Résultat, à quelques mètres du palais présidentiel, le lieu de naissance du premier président de la République d’Haïti n’est qu’un garage sauvage et mal entretenu.
Un lieu historique
Cette maison de la rue de l’Enterrement est remplie d’histoires. Selon l’historien Georges Michel, l’espace appartenait au père d’Alexandre Pétion.

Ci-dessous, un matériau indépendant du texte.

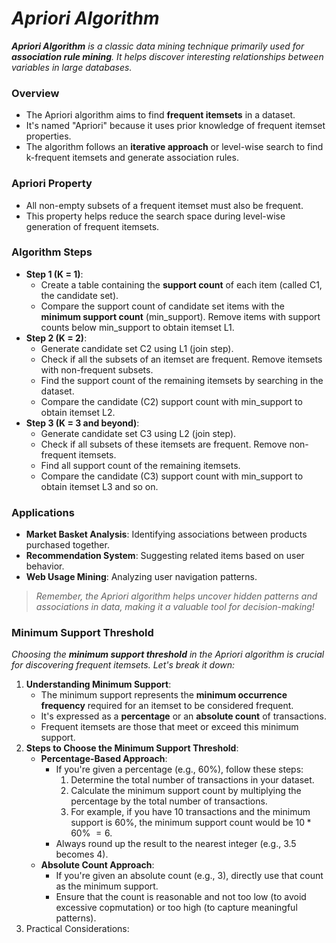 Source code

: # _Apriori Algorithm_

_**Apriori Algorithm** is a classic data mining technique primarily used for **association rule mining**. It helps discover interesting relationships between variables in large databases._

### Overview
- The Apriori algorithm aims to find **frequent itemsets** in a dataset.
- It's named "Apriori" because it uses prior knowledge of frequent itemset properties.
- The algorithm follows an **iterative approach** or level-wise search to find k-frequent itemsets and generate association rules.

### Apriori Property
- All non-empty subsets of a frequent itemset must also be frequent.
- This property helps reduce the search space during level-wise generation of frequent itemsets.

### Algorithm Steps
- **Step 1 (K = 1)**:
    - Create a table containing the **support count** of each item (called C1, the candidate set).
    - Compare the support count of candidate set items with the **minimum support count** (min_support). Remove items with support counts below min_support to obtain itemset L1.
- **Step 2 (K = 2)**:
    - Generate candidate set C2 using L1 (join step).
    - Check if all the subsets of an itemset are frequent. Remove itemsets with non-frequent subsets.
    - Find the support count of the remaining itemsets by searching in the dataset.
    - Compare the candidate (C2) support count with min_support to obtain itemset L2.
- **Step 3 (K = 3 and beyond)**:
    - Generate candidate set C3 using L2 (join step).
    - Check if all subsets of these itemsets are frequent. Remove non-frequent itemsets.
    - Find all support count of the remaining itemsets.
    - Compare the candidate (C3) support count with min_support to obtain itemset L3 and so on.
 
### Applications
- **Market Basket Analysis**: Identifying associations between products purchased together.
- **Recommendation System**: Suggesting related items based on user behavior.
- **Web Usage Mining**: Analyzing user navigation patterns.

> _Remember, the Apriori algorithm helps uncover hidden patterns and associations in data, making it a valuable tool for decision-making!_

### Minimum Support Threshold
_Choosing the **minimum support threshold** in the Apriori algorithm is crucial for discovering frequent itemsets. Let's break it down:_

1. **Understanding Minimum Support**:
    - The minimum support represents the **minimum occurrence frequency** required for an itemset to be considered frequent.
    - It's expressed as a **percentage** or an **absolute count** of transactions.
    - Frequent itemsets are those that meet or exceed this minimum support.
2. **Steps to Choose the Minimum Support Threshold**:
    - **Percentage-Based Approach**:
        - If you're given a percentage (e.g., $60$%), follow these steps:
            1. Determine the total number of transactions in your dataset.
            2. Calculate the minimum support count by multiplying the percentage by the total number of transactions.
            3. For example, if you have 10 transactions and the minimum support is $60$%, the minimum support count would be $10 * 60$% $= 6$.
        - Always round up the result to the nearest integer (e.g., $3.5$ becomes $4$).
    - **Absolute Count Approach**:
        - If you're given an absolute count (e.g., $3$), directly use that count as the minimum support.
        - Ensure that the count is reasonable and not too low (to avoid excessive copmutation) or too high (to capture meaningful patterns).  
3. Practical Considerations:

C’est là qu’a grandi celui qui deviendra en 1807, le premier président d’une partie de la République d’Haïti (Ouest et Sud), après l’assassinat de l’empereur Jacques 1er.
Réélu en 1811, Pétion s’est fait proclamer président à vie en 1816, deux ans avant sa mort en 1818. Alexandre Pétion est surtout connu pour son soutien à Simon Bolivar, qui menait une lutte pour la libération de la grande Colombie.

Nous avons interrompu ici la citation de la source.